*** PROVIDED MATERIAL ***

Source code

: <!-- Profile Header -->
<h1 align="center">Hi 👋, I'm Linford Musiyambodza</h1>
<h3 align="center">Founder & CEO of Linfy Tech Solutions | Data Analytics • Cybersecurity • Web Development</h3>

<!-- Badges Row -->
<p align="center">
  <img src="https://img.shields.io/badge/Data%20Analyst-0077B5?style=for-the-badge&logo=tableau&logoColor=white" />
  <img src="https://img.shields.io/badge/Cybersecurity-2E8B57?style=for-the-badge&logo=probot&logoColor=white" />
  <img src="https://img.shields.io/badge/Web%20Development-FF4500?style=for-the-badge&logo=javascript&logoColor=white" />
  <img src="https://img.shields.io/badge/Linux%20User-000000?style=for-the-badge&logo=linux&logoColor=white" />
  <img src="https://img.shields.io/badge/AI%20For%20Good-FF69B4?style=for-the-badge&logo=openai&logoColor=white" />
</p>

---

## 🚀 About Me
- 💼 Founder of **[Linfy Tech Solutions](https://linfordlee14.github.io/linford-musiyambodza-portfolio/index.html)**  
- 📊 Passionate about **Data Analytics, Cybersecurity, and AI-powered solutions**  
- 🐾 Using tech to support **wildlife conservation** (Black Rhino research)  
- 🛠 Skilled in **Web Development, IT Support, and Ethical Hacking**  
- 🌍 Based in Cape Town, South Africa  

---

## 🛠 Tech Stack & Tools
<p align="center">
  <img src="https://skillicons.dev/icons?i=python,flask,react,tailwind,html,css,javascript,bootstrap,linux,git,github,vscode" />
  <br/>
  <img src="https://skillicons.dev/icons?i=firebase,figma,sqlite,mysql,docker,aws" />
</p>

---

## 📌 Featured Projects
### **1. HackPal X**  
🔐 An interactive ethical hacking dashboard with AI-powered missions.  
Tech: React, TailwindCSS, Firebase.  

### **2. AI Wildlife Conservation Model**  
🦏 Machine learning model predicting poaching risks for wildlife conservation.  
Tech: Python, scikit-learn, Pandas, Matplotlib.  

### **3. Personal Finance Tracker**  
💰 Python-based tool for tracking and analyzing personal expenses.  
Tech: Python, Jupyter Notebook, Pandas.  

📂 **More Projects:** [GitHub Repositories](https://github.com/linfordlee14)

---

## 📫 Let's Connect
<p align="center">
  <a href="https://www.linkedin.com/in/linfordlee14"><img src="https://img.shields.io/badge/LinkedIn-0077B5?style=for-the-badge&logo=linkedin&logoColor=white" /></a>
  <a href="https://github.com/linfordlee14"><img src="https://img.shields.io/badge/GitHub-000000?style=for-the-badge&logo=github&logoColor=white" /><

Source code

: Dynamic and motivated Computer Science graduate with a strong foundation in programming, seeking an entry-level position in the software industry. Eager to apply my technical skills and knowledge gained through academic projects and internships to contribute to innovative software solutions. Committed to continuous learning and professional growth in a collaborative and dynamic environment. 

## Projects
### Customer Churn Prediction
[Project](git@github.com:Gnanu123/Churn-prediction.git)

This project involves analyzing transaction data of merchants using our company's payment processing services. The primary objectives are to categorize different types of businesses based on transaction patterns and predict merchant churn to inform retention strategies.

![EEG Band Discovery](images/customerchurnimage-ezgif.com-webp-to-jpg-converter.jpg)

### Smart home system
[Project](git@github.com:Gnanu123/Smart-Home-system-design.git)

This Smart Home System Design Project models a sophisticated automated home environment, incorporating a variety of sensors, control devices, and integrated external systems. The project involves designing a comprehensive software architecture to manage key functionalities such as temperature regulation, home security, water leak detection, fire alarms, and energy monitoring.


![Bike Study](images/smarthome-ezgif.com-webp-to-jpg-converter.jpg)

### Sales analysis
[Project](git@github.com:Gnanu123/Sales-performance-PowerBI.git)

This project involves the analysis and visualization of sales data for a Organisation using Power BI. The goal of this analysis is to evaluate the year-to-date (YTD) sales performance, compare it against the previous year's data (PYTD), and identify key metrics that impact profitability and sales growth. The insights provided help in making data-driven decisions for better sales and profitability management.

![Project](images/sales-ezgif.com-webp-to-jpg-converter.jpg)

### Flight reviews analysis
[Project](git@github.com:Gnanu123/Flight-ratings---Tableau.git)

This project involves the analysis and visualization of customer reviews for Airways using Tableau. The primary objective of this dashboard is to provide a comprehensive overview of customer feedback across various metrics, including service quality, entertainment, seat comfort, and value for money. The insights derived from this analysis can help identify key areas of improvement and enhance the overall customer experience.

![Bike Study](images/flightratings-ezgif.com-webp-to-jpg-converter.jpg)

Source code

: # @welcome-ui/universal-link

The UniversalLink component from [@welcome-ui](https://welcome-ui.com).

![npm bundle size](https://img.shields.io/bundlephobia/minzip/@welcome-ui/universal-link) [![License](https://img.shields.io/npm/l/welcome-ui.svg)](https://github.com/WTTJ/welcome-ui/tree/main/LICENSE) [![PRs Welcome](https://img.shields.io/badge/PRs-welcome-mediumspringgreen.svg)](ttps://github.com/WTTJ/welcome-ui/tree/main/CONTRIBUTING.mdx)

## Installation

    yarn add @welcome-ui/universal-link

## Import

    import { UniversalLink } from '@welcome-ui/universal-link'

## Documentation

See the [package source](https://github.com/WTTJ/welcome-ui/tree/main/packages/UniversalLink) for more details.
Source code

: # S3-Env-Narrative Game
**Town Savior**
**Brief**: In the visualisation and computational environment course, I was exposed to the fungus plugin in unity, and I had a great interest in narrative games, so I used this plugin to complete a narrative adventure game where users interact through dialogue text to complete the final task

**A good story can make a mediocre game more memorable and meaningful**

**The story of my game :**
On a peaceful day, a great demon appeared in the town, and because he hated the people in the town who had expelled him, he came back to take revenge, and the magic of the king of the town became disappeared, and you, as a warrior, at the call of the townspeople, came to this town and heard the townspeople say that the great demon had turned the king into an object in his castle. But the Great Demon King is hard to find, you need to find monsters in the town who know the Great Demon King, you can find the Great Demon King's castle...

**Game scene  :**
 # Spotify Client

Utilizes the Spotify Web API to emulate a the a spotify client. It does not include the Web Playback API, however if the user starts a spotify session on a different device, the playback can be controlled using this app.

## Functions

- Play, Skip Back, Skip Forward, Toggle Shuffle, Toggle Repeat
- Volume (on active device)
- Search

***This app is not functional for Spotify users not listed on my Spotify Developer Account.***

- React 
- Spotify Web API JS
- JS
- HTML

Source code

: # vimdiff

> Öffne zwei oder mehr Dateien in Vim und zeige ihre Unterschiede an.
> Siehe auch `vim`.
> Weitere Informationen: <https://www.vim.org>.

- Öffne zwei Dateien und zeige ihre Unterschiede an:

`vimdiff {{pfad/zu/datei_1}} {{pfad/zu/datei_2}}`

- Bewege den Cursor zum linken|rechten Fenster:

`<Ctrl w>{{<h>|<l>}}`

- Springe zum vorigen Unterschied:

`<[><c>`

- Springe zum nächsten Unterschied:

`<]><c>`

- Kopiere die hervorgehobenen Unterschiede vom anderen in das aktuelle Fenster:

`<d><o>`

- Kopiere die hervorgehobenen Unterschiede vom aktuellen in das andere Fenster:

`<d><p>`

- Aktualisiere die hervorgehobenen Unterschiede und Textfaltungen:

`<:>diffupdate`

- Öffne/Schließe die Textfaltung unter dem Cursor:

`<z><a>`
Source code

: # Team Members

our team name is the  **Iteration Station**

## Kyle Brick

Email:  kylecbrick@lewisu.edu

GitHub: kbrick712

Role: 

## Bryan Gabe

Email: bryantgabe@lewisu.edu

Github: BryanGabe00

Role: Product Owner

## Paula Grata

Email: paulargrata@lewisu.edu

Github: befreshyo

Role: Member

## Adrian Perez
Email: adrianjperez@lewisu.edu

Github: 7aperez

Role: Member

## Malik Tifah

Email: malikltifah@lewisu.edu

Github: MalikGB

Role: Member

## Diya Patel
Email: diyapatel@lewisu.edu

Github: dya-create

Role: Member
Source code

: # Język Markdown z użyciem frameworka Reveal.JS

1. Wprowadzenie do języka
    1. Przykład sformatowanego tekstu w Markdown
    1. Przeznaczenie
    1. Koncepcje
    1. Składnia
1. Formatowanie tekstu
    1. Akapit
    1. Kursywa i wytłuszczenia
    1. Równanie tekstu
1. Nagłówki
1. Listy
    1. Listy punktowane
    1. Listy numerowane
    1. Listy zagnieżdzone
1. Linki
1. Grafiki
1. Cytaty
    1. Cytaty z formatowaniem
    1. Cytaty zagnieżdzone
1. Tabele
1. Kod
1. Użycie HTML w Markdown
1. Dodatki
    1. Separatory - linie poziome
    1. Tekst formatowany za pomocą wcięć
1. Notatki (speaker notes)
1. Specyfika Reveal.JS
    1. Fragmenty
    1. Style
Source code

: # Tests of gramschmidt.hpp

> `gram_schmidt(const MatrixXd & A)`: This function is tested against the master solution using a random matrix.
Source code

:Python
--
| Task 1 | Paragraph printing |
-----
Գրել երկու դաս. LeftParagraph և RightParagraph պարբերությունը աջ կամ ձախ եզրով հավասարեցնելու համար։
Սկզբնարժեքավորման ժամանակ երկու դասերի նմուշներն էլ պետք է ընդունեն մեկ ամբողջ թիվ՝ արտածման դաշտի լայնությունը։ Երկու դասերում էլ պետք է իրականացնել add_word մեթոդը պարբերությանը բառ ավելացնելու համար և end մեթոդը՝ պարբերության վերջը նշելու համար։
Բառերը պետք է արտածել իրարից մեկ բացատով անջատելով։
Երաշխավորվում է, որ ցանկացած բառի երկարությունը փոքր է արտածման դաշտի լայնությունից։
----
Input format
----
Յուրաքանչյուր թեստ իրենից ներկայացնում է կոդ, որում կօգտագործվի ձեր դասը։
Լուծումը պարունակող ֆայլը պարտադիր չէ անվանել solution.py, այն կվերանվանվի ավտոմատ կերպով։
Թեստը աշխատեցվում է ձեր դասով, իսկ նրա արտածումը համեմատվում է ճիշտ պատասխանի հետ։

*** End of PROVIDED MATERIAL ***

§ **DIRECTIONS**: Which lines of the records contain the word "արտածման"? Copy each of them.

§ **OUTPUT**:
Սկզբնարժեքավորման ժամանակ երկու դասերի նմուշներն էլ պետք է ընդունեն մեկ ամբողջ թիվ՝ արտածման դաշտի լայնությունը։ Երկու դասերում էլ պետք է իրականացնել add_word մեթոդը պարբերությանը բառ ավելացնելու համար և end մեթոդը՝ պարբերության վերջը նշելու համար։
Երաշխավորվում է, որ ցանկացած բառի երկարությունը փոքր է արտածման դաշտի լայնությունից։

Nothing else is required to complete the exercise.